Congratulations and condolences to Seattle’s neighbor, rival, and parallel-universe-twin Vancouver, British Columbia, on the occasion of being awarded the 2010 Winter Olympics.  For me, the chief benefit from this decision will be to further inoculate Seattle against ever succeeding in assuaging it’s endemic rubophobia by winning an Olympic bid for itself.

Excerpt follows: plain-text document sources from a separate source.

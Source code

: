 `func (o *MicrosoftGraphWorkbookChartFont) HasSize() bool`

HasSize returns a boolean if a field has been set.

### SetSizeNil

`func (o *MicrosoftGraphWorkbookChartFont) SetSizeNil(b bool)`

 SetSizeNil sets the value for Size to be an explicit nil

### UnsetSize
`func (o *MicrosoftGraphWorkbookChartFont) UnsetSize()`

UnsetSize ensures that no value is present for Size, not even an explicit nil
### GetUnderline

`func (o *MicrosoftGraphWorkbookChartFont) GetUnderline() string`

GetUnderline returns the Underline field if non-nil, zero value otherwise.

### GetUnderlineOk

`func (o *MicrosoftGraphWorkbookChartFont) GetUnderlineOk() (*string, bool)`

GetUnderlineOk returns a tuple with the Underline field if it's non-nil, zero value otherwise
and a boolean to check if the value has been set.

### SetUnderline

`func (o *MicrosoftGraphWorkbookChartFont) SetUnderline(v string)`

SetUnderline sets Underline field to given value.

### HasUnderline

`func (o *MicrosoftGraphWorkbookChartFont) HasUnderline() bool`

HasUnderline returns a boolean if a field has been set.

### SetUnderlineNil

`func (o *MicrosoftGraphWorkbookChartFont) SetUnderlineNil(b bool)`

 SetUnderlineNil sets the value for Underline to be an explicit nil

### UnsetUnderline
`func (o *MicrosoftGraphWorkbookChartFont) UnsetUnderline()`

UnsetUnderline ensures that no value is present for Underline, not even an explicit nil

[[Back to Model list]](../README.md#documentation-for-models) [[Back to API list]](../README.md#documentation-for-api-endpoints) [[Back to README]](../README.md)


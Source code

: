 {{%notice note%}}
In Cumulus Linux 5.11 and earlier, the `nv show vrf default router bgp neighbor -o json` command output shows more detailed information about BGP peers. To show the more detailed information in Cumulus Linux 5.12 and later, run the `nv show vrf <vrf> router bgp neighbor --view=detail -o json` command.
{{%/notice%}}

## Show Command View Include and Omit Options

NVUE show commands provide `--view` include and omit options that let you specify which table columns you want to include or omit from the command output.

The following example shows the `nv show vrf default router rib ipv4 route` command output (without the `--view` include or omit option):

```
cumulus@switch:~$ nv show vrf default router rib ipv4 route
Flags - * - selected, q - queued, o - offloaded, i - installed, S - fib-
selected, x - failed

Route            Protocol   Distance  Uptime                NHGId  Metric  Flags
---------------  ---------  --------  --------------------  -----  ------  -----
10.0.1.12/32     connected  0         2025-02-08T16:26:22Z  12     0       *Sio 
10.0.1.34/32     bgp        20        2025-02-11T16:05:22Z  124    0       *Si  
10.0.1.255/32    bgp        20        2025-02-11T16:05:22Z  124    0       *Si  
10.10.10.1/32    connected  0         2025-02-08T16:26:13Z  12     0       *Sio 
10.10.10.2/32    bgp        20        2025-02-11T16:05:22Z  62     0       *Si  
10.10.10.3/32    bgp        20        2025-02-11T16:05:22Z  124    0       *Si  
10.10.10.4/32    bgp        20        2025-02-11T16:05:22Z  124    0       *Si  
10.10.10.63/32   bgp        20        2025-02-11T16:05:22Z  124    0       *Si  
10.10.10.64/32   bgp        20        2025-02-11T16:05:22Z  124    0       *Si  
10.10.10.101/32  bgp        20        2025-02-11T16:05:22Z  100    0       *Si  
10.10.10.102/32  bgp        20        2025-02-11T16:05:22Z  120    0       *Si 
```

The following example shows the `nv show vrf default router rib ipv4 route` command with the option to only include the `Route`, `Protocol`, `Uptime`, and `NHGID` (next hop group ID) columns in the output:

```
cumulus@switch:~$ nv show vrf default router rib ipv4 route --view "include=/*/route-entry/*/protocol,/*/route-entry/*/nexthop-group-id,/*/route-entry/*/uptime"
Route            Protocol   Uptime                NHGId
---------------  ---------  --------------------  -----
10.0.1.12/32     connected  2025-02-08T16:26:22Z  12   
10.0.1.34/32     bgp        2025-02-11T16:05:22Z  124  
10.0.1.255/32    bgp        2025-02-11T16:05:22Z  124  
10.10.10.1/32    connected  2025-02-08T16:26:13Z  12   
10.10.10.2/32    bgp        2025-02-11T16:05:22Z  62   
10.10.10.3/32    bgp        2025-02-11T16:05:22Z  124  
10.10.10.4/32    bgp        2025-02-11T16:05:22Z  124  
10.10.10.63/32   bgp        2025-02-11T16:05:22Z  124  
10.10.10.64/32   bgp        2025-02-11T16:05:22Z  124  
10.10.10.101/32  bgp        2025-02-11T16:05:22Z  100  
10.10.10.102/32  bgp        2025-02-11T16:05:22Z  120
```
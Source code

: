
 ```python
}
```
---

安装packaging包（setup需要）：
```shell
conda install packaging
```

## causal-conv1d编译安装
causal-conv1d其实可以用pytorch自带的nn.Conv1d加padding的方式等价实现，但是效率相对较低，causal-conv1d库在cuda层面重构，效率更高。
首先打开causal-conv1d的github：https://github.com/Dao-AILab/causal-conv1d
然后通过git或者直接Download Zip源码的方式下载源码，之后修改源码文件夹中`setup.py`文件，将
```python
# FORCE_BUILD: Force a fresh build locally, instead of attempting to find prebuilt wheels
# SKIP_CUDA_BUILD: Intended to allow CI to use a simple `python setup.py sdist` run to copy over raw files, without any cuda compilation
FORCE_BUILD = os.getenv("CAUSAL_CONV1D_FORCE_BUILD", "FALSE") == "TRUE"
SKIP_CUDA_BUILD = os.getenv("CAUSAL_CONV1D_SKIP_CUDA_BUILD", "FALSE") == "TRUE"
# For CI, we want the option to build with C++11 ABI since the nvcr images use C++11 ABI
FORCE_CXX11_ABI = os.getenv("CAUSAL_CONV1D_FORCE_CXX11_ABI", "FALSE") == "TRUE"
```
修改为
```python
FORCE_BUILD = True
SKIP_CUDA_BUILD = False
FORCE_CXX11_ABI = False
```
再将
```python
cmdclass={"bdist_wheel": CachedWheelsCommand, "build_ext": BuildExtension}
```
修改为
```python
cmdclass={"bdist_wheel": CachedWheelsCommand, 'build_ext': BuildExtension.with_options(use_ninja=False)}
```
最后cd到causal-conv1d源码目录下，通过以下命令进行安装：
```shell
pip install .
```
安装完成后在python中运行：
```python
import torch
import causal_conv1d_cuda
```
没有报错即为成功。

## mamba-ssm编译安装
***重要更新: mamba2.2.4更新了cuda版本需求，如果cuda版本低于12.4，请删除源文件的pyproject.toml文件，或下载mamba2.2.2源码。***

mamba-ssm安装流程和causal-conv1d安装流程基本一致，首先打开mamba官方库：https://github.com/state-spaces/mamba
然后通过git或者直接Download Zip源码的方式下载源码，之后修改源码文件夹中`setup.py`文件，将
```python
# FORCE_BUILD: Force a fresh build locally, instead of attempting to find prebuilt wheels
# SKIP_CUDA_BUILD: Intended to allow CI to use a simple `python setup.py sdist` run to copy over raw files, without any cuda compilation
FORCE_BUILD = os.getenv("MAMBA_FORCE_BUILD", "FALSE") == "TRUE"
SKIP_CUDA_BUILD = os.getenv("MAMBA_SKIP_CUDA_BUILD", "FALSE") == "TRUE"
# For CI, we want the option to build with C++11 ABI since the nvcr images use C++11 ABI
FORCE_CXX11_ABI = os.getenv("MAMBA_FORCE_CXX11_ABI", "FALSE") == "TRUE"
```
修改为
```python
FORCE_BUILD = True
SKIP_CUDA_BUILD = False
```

The only other international sports event comparable to the Olympics is, of course, the World Cup.  Though the (modern) Olympics are a few decades older than the World Cup, the host selection process for both events have long become so shot through with tediously sordid politics and corruption that it no one can honestly claim to be shocked by it anymore.  Absent bribes and other tangible (if putatively illegal) criteria, the governing bodies must select hosts based on the often conflicting and certainly orthogonal principles of "infrastructure soundness" (who can afford to spring for the facilities) and "geographic equity" (who hasn’t hosted in a while).  The principle of "athletic tradition" waxes and wanes as new markets are imagined and disproved.  Unlike the World Cup Organizing Committee, which (for reasons having less to do with minimizing the aforementioned problems and more to do with stadium logistics) selects a host country in which several cities participate, the International Olympic Committee bestows its favor upon an individual city (or, in practice, a metropolitan region).  This creates the well-known paradox of Olympic bids: those cities which are best suited to hosting the Olympics are precisely those which least need the publicity and other ancillary benefits promised by Olympic boosters.

Apart from the construction and hospitality industries, I cannot see that a community reaps any lasting economic benefit from hosting the Olympics.  In order to improve their chances, bid cities incur enormous public financial commitments "on spec," and considerations of whether the infrastructure or tax base can support such commitments are glossed over with appeals to "civic pride." A city with real civic pride would be able to soberly weigh the costs of hosting the Games and, if finding them prohibitive, say "No." After being lofted by the rise of Microsoft, Nirvana, Starbucks, and Amazon, Seattle somehow mustered the restraint at the peak of the 90s bubble to refuse to sign onto the developers’ Olympic bandwagon (paying for the House That Griffey Bilked might have played a factor, as well).

Of course, some of those 2012 boosters are now claiming that Seattle will derive some secondary tourism increase in February 2010, as if anyone will want to drive three hours to the border and wait almost as long at Blaine before trying to find parking near the Biathlon range.  I think a more certain windfall is going to the wealthy skiers who own condos at Whistler, but hey, a rising glacier lifts all bobsleds, right?  At least Vancouver probably stands a better chance of getting its federal government to chip in than we would with ours.  So, good on you, Vancouver, and better you than us.